Find Professional Help
The single most important step for anyone that is about to acquire a large sum of money is to seek out professional help. It may seem as if your family’s advice is sound, but there are quite a few regulations about settlements and some important safety measures to take to ensure that the money lasts for as long as possible.
A good rule to go by is to contact a financial planner or accountant if the lump sum is greater than three or four years’ worth of your salary.
Understand Your Tax Obligations
Almost any time that a person is given a large sum of money, they can assume quite a bit of it will be used to pay taxes. In most instances, settlement money will not be taxed, but there are exceptions to this rule.
According to a financial specialist, some or all of the settlement may be taxed if punitive damages were awarded or if interest is made from the settlement. This is another reason that an accountant can be an invaluable tool in this process.

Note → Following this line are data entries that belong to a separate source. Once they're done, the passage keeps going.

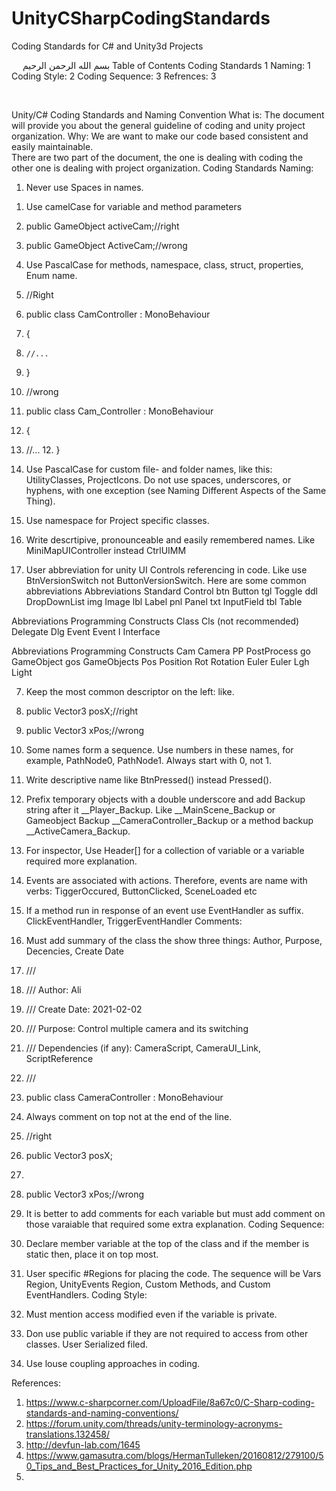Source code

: # UnityCSharpCodingStandards
Coding Standards for C# and Unity3d Projects

 
بسم الله الرحمن الرحيم
Table of Contents
Coding Standards	1
Naming:	1
Coding Style:	2
Coding Sequence:	3
Refrences:	3

 

Unity/C# Coding Standards and Naming Convention
What is: The document will provide you about the general guideline of coding and unity project organization.
Why: We are want to make our code based consistent and easily maintainable.  
There are two part of the document, the one is dealing with coding the other one is dealing with project organization.
Coding Standards
Naming:
1)	Never use Spaces in names.
1.	Use camelCase for variable and method parameters
1.	public GameObject activeCam;//right
2.	public GameObject ActiveCam;//wrong
2.	Use PascalCase for methods, namespace, class, struct, properties, Enum  name.
3.	//Right
4.	public class CamController : MonoBehaviour  
5.	{  
6.	   //...  
7.	} 
8.	//wrong
9.	public class Cam_Controller : MonoBehaviour
10.	{  
11.	   //...  12.	} 

3.	Use PascalCase for custom file- and folder names, like this: UtilityClasses, ProjectIcons. Do not use spaces, underscores, or hyphens, with one exception (see Naming Different Aspects of the Same Thing).
4.	Use namespace for Project specific classes.
5.	Write descrtipive, pronounceable and easily remembered names. Like MiniMapUIController instead CtrlUIMM

6.	User abbreviation for unity UI Controls referencing in code. Like use BtnVersionSwitch not ButtonVersionSwitch. Here are some common abbreviations
Abbreviations	Standard Control
btn	Button
tgl	Toggle
ddl	DropDownList
img	Image
lbl	Label
pnl	Panel
txt	InputField
tbl	Table
	
	

Abbreviations	Programming Constructs
Class	Cls (not recommended)
Delegate	Dlg
Event	Event
I	Interface
	

Abbreviations	Programming Constructs
Cam	Camera
PP	PostProcess
go	GameObject
gos	GameObjects
Pos	Position
Rot	Rotation
Euler	Euler
Lgh	Light
	

7.	Keep the most common descriptor on the left: like.
13.	public Vector3 posX;//right
14.	public Vector3 xPos;//wrong

8.	Some names form a sequence. Use numbers in these names, for example, PathNode0, PathNode1. Always start with 0, not 1.
9.	Write descriptive name like BtnPressed() instead Pressed().
10.	Prefix temporary objects with a double underscore and add Backup string after it __Player_Backup. Like __MainScene_Backup or Gameobject Backup __CameraController_Backup or a method backup __ActiveCamera_Backup.
11.	For inspector, Use Header[] for a collection of variable or a variable required more explanation.
12.	Events are associated with actions. Therefore, events are name with verbs: TiggerOccured, ButtonClicked, SceneLoaded etc
13.	If a method run in response of an event use EventHandler as suffix. ClickEventHandler, TriggerEventHandler
Comments:
1.	Must add summary of the class the show three things: Author, Purpose, Decencies, Create Date
2.	/// <summary>
3.	/// Author: Ali
4.	/// Create Date: 2021-02-02
5.	/// Purpose: Control multiple camera and its switching
6.	/// Dependencies (if any): CameraScript, CameraUI_Link, ScriptReference
7.	/// </summary>
8.	public class CameraController : MonoBehaviour
2. Always comment on top not at the end of the line.
1.	//right
2.	public Vector3 posX;
3.	
4.	public Vector3 xPos;//wrong
3. It is better to add comments for each variable but must add comment on those varaiable that required some extra explanation. 
Coding Sequence:
1.	Declare member variable at the top of the class and if the member is static then, place it on top most.
2.	User specific #Regions for placing the code. The sequence will be Vars Region, UnityEvents Region, Custom Methods, and Custom EventHandlers.
Coding Style:
1.	Must mention access modified even if the variable is private.
2.	Don use public variable if they are not required to access from other classes. User Serialized filed.
3.	Use louse coupling approaches in coding.



References:
1.	https://www.c-sharpcorner.com/UploadFile/8a67c0/C-Sharp-coding-standards-and-naming-conventions/
2.	https://forum.unity.com/threads/unity-terminology-acronyms-translations.132458/
3.	http://devfun-lab.com/1645
4.	https://www.gamasutra.com/blogs/HermanTulleken/20160812/279100/50_Tips_and_Best_Practices_for_Unity_2016_Edition.php
5.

Continue Working if You Can
Unless your injury makes it absolutely impossible to work, you and the other adults in your household should continue to work as normal, even if your settlement is extremely large. While a large amount of money may make it tempting to retire, there are some drawbacks of not working whatsoever.
Primarily, you may lose other federal benefits if you stop working and do not look for a new job. On average, it will take an investment of $1 million or more to cover a salary of $50,000 per year.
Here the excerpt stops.